At our Christmas 2025 AGM, we elected Tom Briggs as our newest ordinary council member. This blog introduces Tom, his interests and his journey into the history of mathematics!
Who is Tom Briggs?
I’m a freelance museum learning consultant encouraging museums and other public-facing organisations to recognise mathematics as an integral part of their story that’s worth exploring with audiences: I provide training to help staff examine their own relationships with mathematics, and then to look past popular misconceptions about the subject to find the rich, meaningful, and engaging mathematical themes that are often bubbling just below the surface. Then I support their exploration of these ideas, advising on communicating mathematics to their audiences.
Maths is a hobby for me too: I run my local MathsJam – a monthly meetup with fellow maths-fans in a local pub, where we share puzzles we’ve come across recently, and card games or dominoes are not an unusual sight! I’m an avid reader, and as well as consuming explicitly maths-relevant books I’m a keen spotter of mathematical themes in ostensibly ‘not-maths’ books – whether fact or fiction. I’ve recently made my own contribution to the pop-sci bookshelves: The Mathematicians’ Library was published in September 2025. I think this officially makes me an author, though it still feels weird saying it out loud!
In my spare time I like to visit the cinema and play my guitar (though not at the same time), and some would argue that I have rather too much Lego.
How did you get interested in the History of Mathematics?
During my undergraduate degree (BSc (Hons) Mathematics with Astronomy, 2001-2004) I studied a module on the history of mathematics, thoroughly enjoying it and achieving a higher grading than in any other. Unfortunately, it did not occur to me that history of maths was something that could be pursued as anything other than an interesting distraction from ‘doing maths’. Around twenty years later I made a new friend who introduced me to the BSHM, specifically Research in Progress. My eyes were opened not just to the history of mathematics as worth exploring and researching in and of itself – and that there were plenty of people doing exactly this – but also that some of my own work and research intersected with this sphere: assignments toward a PgCert in Digital Leadership explored maths-focused resources offered by museums; my MA research project explored how maths-themed visits to museums might affect attitudes to maths exhibited by participating secondary school students. My first RiP was such an inspiration that I haven’t missed one since, and I even co-presented a session (with Jason Yip) at 2025’s, teasing early findings after teaching a half-term’s worth of maths lessons infused with history of maths themes to two secondary school maths classes.

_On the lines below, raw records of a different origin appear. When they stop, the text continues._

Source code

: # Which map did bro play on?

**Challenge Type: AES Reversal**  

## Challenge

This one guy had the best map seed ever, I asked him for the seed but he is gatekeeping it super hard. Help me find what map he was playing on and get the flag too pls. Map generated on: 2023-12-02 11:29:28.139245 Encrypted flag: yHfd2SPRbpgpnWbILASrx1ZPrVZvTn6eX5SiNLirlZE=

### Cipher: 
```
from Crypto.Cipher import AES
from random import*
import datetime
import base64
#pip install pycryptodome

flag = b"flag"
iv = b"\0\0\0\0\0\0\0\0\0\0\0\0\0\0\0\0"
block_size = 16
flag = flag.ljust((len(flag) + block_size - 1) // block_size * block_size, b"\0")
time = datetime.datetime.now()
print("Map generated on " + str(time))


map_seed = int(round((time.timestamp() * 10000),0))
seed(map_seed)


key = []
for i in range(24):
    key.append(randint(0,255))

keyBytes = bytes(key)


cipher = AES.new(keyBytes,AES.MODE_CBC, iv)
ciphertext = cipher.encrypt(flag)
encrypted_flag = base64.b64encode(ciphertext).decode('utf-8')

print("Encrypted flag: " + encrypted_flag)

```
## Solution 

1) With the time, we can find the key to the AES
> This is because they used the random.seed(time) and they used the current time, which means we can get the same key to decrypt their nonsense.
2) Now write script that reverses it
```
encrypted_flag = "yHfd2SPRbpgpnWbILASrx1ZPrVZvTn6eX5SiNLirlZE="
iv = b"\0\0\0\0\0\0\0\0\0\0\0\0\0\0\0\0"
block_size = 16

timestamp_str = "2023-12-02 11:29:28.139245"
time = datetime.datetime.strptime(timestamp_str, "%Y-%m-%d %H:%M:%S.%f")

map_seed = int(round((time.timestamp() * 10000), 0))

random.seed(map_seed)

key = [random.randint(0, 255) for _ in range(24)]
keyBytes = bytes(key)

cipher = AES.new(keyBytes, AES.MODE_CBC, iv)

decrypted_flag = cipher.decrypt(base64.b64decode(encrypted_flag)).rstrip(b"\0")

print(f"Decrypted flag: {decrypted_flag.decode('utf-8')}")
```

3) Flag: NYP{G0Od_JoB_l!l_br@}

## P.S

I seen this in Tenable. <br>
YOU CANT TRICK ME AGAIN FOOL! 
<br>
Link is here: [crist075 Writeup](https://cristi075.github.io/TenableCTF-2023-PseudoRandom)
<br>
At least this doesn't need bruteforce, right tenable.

What do you hope to achieve with your time on council?
I’m completely new to being on a council for anything, so the main thing I hope to achieve is working out how I can be an effective and useful member of the BSHM council! One of the reasons I was offered this position in the first place was that I am a qualified secondary mathematics teacher; a professional demographic that isn’t currently well-represented amongst the BSHM membership. Though not currently practicing (I left my part-time role at Easter, 2025, to focus on my freelance work), I am an outspoken advocate for teachers in a society that is often a little too quick to (figuratively) beat them with thorny branches when the subject of widespread societal negativity to mathematics comes up. As a teacher, membership of the BSHM undoubtedly affected my practice: I would like to help other teachers like me discover it earlier in their careers than I did; and to help shape it as a professional organisation that stands out amongst the various others competing for their attention (and subscriptions).
Quick fire questions
(Mathematical) likes?
I have become increasingly interested in the role of mathematics in historical developments, achievements, and discoveries, especially where these developments are not generally considered to be ‘mathematical’ by the general public. I don’t have specific interests in any particular area of mathematics; I’m more fascinated in its place as a highly creative discipline that can be uncovered as a supporting structure behind humanity’s development throughout the whole of its history.
(Mathematical) dislikes?
I dislike the unfair, unfounded, yet prolific and seemingly unstoppable avalanche of misconceptions and outright falsehoods about mathematics and what qualifies people as ‘good’ or ‘bad’ at it that flood modern society: common perceptions that reduce this vast and varied discipline to mere feats of mental arithmetic; that it exists separately from human creativity rather than being arguably the most fundamentally creative – not to mention the oldest – of all human endeavours.
Favourite number?
I cannot choose, nor would I want to, in case any of the infinite others should feel left out.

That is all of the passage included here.